The late, great Warren Zevon, probably the only rock star ever to write a
song about Indian gaming (1995's ''Seminole Bingo''), more famously wrote
''Lawyers, Guns and Money,'' a jaunty tale of a ne'er-do-well in need of the
aforementioned, as ''the s**t has hit the fan.''

In an ironic twist the cynical Zevon would surely have appreciated, it is now
- in light of the Supreme Court's recent City of Sherrill v. Oneida Indian
Nation of N.Y. decision against the Oneida Nation - non-Indian politicians who
are crying out for lawyers, guns and money as they seek to repossess Indian
lands, assert criminal jurisdiction over them and collect taxes on them. It is
now Indian sovereignty that has hit the fan.

For those unfamiliar with the Supreme Court's 8 - 1 outrage against the
Oneida people, what happened is that the Oneida Nation, twice a victor in the same
Supreme Court in their land claim, had, in the 35 years since the case was
filed, sought to peacefully reacquire their lands on the open market. They bought
back, from willing sellers in arms'-length exchanges, land within the
boundaries of the reservation guaranteed to them in 1794 by George Washington
himself.

Since the Supreme Court had clearly held that land transactions made without
federal approval since that 1794 treaty were void and of no effect, the
Oneidas naturally asserted sovereignty over the land they had reacquired. The
federal court for the northern district of New York, the 2nd Circuit Court of
Appeals and the Solicitor General of the United States all agreed this is what the
treaty and the law required.

The Supreme Court had other ideas. Hearing the lawyer for the city that
sought to tax Oneida land raise the specter of gas stations blowing up, since
Indian governments could not in his view be trusted to regulate such things as
public safety, the court asked if it wasn't ''chaotic,'' ''strange,'' ''very odd''
and ''terrible'' to allow Oneida sovereignty over its own lands.

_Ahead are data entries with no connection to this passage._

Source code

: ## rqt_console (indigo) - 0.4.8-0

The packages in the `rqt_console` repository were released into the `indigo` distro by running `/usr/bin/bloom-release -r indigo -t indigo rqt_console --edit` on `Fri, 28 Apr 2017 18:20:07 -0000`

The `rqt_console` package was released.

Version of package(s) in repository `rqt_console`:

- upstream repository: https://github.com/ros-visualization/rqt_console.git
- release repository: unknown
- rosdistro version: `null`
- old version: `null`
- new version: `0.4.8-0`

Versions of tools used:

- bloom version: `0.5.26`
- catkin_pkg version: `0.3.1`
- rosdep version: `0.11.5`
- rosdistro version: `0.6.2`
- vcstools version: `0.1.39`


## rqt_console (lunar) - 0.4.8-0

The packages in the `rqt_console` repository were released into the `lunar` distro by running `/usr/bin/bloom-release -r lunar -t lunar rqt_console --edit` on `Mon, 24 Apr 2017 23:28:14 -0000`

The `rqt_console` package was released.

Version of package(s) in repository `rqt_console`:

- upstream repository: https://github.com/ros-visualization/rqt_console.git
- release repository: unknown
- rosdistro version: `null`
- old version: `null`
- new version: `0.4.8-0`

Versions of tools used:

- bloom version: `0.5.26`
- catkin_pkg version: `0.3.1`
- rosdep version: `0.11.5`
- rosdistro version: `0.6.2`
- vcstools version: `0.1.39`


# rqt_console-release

Seasoned observers of the court's Indian law jurisprudence had hoped in the
end for a ''son of Kiowa'' decision, the 1998 case which had grudgingly upheld
tribal sovereign immunity. In Kiowa Tribe of Oklahoma v. Manufacturing
Technologies, Inc., the court, though extremely disparaging of the doctrine of tribal
sovereign immunity, held that it was nonetheless for Congress - not the
courts - to extinguish the doctrine, and until it did, the courts had to uphold it.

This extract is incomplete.